この中で委員から提案のあった「何故この頃のテレビ番組は面白くないか」については、活発な議論が交わされました。
委員の主なご意見を紹介します。
- 視聴者の意見が、視聴率と連動しているのではないかという気がしている。視聴率は、無視できないが、視聴率を気にしないで、作るべき番組は作る、やるべき報道はやるという姿勢もまた必要ではないかという気がする。
- 昭和40年頃の作り手は、本人がそうした志向を持っていたかどうか別にして、労働組合の問題、日教組の問題、日本は国旗を掲げるべきかとか、民族の問題とか、社会にアピールするようなテーマをやりたがった。ところが、いま入社してくる若い人たちにはそういう意識が全く無い。何か面白いじゃないかというだけで企画がどんどん出てくるという傾向になっている。
もうひとつは、放送局でものを作る人たちの意識が変わってきた。それは、社会がそうしたことを求めなくなってきたからだ。
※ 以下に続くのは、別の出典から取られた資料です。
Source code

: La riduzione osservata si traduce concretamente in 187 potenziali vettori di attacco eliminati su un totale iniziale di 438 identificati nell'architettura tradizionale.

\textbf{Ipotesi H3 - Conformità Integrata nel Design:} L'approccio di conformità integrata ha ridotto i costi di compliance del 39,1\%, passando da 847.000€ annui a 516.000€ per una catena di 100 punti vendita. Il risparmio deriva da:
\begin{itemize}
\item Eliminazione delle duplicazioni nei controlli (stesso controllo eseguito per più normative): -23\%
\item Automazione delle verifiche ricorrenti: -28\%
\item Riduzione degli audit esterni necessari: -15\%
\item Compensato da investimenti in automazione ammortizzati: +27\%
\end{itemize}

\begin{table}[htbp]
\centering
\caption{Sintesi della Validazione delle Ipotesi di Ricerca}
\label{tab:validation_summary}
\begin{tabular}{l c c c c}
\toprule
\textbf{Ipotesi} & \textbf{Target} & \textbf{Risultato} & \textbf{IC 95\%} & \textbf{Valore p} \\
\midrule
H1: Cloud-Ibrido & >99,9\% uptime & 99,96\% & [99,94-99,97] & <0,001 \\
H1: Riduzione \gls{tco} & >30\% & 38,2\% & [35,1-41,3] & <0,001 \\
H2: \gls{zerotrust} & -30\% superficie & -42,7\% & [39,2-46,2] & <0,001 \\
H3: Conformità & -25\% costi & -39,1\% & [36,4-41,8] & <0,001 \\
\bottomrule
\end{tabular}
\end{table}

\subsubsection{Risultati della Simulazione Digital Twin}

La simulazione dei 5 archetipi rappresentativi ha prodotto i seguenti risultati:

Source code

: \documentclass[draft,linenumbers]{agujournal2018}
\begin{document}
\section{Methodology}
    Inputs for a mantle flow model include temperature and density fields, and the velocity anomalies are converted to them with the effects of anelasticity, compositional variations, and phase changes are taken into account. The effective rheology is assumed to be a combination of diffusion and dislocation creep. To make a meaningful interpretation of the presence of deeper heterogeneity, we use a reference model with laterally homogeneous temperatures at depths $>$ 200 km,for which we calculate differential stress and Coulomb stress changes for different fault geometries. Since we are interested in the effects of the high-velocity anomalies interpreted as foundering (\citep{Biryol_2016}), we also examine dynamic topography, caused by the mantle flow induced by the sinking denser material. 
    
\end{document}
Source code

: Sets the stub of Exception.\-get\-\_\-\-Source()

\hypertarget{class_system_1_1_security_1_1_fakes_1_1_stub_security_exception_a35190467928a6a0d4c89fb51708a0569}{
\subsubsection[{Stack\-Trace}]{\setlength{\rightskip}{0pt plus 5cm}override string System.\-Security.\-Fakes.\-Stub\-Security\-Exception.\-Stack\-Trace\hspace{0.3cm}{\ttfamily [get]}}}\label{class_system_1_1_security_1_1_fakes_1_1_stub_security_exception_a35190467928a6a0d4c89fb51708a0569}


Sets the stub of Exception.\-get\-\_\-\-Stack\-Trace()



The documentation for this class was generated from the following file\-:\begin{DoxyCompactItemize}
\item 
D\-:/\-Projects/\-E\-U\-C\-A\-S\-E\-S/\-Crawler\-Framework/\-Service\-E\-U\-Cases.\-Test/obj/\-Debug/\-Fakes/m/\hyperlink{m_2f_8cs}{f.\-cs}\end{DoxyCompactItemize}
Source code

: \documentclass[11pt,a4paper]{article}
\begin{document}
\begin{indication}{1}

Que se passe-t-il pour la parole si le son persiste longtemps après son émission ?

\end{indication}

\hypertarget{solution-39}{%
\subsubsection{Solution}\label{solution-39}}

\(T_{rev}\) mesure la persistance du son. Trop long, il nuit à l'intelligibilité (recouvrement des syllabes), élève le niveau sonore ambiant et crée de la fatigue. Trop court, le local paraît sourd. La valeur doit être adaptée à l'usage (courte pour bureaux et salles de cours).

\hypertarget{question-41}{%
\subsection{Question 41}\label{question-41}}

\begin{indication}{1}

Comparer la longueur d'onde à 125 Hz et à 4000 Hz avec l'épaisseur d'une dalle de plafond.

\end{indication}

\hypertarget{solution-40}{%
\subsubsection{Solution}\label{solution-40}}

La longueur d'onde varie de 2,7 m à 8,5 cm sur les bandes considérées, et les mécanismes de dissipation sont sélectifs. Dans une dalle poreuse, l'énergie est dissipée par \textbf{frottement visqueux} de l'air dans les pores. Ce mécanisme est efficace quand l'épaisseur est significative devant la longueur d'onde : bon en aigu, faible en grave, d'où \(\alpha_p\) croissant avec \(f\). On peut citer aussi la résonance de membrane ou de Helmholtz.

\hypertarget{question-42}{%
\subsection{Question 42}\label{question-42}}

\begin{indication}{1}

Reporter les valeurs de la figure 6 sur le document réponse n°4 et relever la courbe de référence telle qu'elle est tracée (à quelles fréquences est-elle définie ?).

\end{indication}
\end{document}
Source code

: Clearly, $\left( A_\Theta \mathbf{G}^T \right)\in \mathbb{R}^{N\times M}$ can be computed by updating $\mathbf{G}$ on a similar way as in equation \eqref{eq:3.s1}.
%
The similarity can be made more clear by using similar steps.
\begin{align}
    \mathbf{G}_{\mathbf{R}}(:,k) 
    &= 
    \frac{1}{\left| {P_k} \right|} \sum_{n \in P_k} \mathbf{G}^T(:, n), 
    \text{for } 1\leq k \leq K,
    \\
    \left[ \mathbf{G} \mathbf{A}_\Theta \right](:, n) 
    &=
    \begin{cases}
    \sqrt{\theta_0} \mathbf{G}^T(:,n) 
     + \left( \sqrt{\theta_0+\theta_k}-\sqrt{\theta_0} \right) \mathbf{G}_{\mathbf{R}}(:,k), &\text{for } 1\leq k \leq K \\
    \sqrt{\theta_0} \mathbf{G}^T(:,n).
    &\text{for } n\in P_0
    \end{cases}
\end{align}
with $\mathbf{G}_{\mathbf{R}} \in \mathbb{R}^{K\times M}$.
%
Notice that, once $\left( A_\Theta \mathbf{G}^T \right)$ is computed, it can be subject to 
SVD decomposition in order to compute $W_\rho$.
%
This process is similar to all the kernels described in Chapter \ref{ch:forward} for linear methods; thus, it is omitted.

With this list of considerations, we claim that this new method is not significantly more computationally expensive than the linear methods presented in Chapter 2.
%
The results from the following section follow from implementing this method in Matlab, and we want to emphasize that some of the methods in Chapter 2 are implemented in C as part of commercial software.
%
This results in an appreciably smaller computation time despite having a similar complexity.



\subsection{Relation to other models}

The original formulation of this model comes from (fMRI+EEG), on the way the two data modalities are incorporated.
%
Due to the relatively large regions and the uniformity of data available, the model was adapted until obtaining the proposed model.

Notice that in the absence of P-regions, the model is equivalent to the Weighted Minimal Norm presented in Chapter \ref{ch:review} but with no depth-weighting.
簡単な形の男と女の愛憎だけに終わってしまうことが多くなった。
- 今後、テレビパワーが復活するかというと、結構難しい時期に来ている。デジタル化していく中で、その作品の密度とか質が本当にこれから上がるような状況になるかというと、かなり否定的なのではないかという気がする。作品の質と視聴率が連動していないことが判った。たとえば、「SUBU」はすごく質の高い手間暇かかった作品だが、視聴率が取れない。そうしたものはいっぱいある。作品がもつ質と売れる売れないということが全く関係なくなっていく。解決の糸口は見えないが、すごく大きな問題だ。
また、テレビが時代を先取りしつつ、社会に対してアピールするような作り方ができるか。いまテレビは、先陣を切って何かを取り上げるというのではなく、ほかのメディアが取り上げたものを、テレビ的な味付けをしつつ、ビジュアル化している。
- ワイドショーやニュースをよく見るが、朝日放送が18年前に、既に拉致問題をスクープしていた。当時はみんな本気にしなかったし、取り合わなかった。しかし、こうしたものを見ているとテレビジャーナリズムの良心というか気概を感じる。こういうものが際にやられることがないようにと思う。
以上のようなご意見でした。
これに対し局側から、「デジタル化になっても、やっぱり総合編成でいかざるを得ない。多メディア時代になって情報のツールは増えるが、向こう10~20年、間違いなく基幹メディアは、地上波だと思います。良い悪いは別としても、視聴率がある以上、視聴率と売り上げが完全にリンクしており、経営の根幹をなすもので、無視するわけにはいきません。」との発言がありました。